Action item: An exact retyping of all lines below is the answer; pictures do not belong in it.

Plain-text document sources
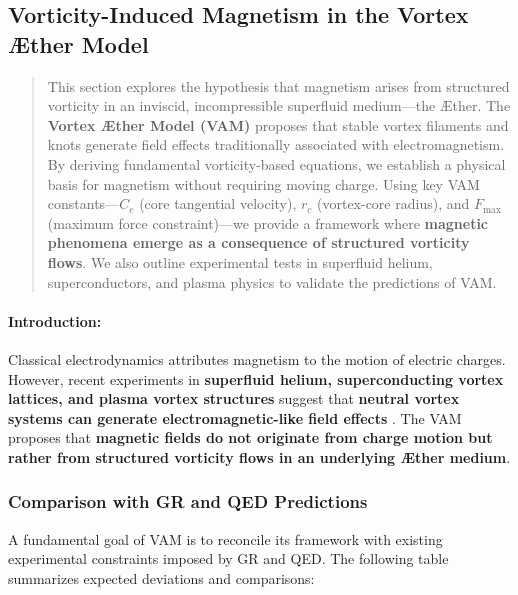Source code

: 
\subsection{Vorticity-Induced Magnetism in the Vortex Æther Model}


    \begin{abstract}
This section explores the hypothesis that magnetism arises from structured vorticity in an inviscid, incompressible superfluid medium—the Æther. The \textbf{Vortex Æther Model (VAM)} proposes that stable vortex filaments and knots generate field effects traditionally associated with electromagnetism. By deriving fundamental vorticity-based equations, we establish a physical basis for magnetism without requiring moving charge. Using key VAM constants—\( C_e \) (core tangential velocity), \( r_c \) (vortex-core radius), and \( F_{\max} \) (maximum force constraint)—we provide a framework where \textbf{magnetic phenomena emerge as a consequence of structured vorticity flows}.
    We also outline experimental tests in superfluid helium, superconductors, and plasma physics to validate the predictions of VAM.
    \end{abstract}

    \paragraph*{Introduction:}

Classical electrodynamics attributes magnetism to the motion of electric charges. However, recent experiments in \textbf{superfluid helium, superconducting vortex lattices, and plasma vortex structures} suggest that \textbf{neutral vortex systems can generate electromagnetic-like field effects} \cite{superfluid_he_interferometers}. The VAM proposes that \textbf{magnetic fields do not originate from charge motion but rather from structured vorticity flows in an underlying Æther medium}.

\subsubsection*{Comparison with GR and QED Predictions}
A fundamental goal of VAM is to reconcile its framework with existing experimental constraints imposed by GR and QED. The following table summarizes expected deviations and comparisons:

Output for this task:
Source code

: 
\subsection{Vorticity-Induced Magnetism in the Vortex Æther Model}


    \begin{abstract}
This section explores the hypothesis that magnetism arises from structured vorticity in an inviscid, incompressible superfluid medium—the Æther. The \textbf{Vortex Æther Model (VAM)} proposes that stable vortex filaments and knots generate field effects traditionally associated with electromagnetism. By deriving fundamental vorticity-based equations, we establish a physical basis for magnetism without requiring moving charge. Using key VAM constants—\( C_e \) (core tangential velocity), \( r_c \) (vortex-core radius), and \( F_{\max} \) (maximum force constraint)—we provide a framework where \textbf{magnetic phenomena emerge as a consequence of structured vorticity flows}.
    We also outline experimental tests in superfluid helium, superconductors, and plasma physics to validate the predictions of VAM.
    \end{abstract}

    \paragraph*{Introduction:}

Classical electrodynamics attributes magnetism to the motion of electric charges. However, recent experiments in \textbf{superfluid helium, superconducting vortex lattices, and plasma vortex structures} suggest that \textbf{neutral vortex systems can generate electromagnetic-like field effects} \cite{superfluid_he_interferometers}. The VAM proposes that \textbf{magnetic fields do not originate from charge motion but rather from structured vorticity flows in an underlying Æther medium}.

\subsubsection*{Comparison with GR and QED Predictions}
A fundamental goal of VAM is to reconcile its framework with existing experimental constraints imposed by GR and QED. The following table summarizes expected deviations and comparisons:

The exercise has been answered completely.